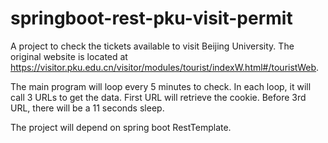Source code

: # springboot-rest-pku-visit-permit

A project to check the tickets available to visit Beijing University. The original website is located at https://visitor.pku.edu.cn/visitor/modules/tourist/indexW.html#/touristWeb.

The main program will loop every 5 minutes to check. In each loop, it will call 3 URLs to get the data. First URL will retrieve the cookie. Before 3rd URL, there will be a 11 seconds sleep. 

The project will depend on spring boot RestTemplate.
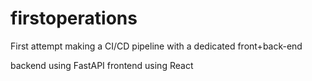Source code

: # firstoperations
First attempt making a CI/CD pipeline with a dedicated front+back-end

backend using FastAPI
frontend using React
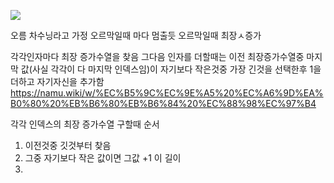![](Pasted%20image%2020240716094012.png)


오름 차수닝라고 가정
오르막일때 마다 멈출듯
오르막일때 최장ㅅ증가


각각인자마다 최장 증가수열을 찾음
그다음 인자를 더할때는 이전 최장증가수열중 마지막 값(사실 각각이 다 마지막 인덱스임)이 자기보다 작은것중 가장 긴것을 선택한후 1을 더하고 자기자신을 추가함
https://namu.wiki/w/%EC%B5%9C%EC%9E%A5%20%EC%A6%9D%EA%B0%80%20%EB%B6%80%EB%B6%84%20%EC%88%98%EC%97%B4


각각 인덱스의 최장 증가수열 구할때 순서
1) 이전것중 깃것부터 찾음
2) 그중 자기보다 작은 값이면 그값 +1 이 길이
3) 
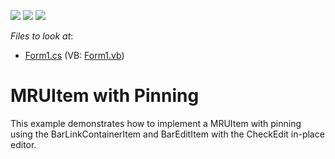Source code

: <!-- default badges list -->
![](https://img.shields.io/endpoint?url=https://codecentral.devexpress.com/api/v1/VersionRange/128617858/13.1.4%2B)
[![](https://img.shields.io/badge/Open_in_DevExpress_Support_Center-FF7200?style=flat-square&logo=DevExpress&logoColor=white)](https://supportcenter.devexpress.com/ticket/details/E323)
[![](https://img.shields.io/badge/📖_How_to_use_DevExpress_Examples-e9f6fc?style=flat-square)](https://docs.devexpress.com/GeneralInformation/403183)
<!-- default badges end -->
<!-- default file list -->
*Files to look at*:

* [Form1.cs](./CS/WindowsApplication123/Form1.cs) (VB: [Form1.vb](./VB/WindowsApplication123/Form1.vb))
<!-- default file list end -->
# MRUItem with Pinning


<p>This example demonstrates how to implement a MRUItem with pinning using the BarLinkContainerItem and BarEditItem with the CheckEdit in-place editor.</p>

<br/>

# # # # # # #

Task instructions:
Starting at the line with "2) 그중 자기보다 작은 값이면 그값 +1 이 길이", transcribe the listing above exactly through its last line. No picture belongs in the transcription.

Output:
2) 그중 자기보다 작은 값이면 그값 +1 이 길이
3) 
Source code

: <!-- default badges list -->
![](https://img.shields.io/endpoint?url=https://codecentral.devexpress.com/api/v1/VersionRange/128617858/13.1.4%2B)
[![](https://img.shields.io/badge/Open_in_DevExpress_Support_Center-FF7200?style=flat-square&logo=DevExpress&logoColor=white)](https://supportcenter.devexpress.com/ticket/details/E323)
[![](https://img.shields.io/badge/📖_How_to_use_DevExpress_Examples-e9f6fc?style=flat-square)](https://docs.devexpress.com/GeneralInformation/403183)
<!-- default badges end -->
<!-- default file list -->
*Files to look at*:

* [Form1.cs](./CS/WindowsApplication123/Form1.cs) (VB: [Form1.vb](./VB/WindowsApplication123/Form1.vb))
<!-- default file list end -->
# MRUItem with Pinning


<p>This example demonstrates how to implement a MRUItem with pinning using the BarLinkContainerItem and BarEditItem with the CheckEdit in-place editor.</p>

<br/>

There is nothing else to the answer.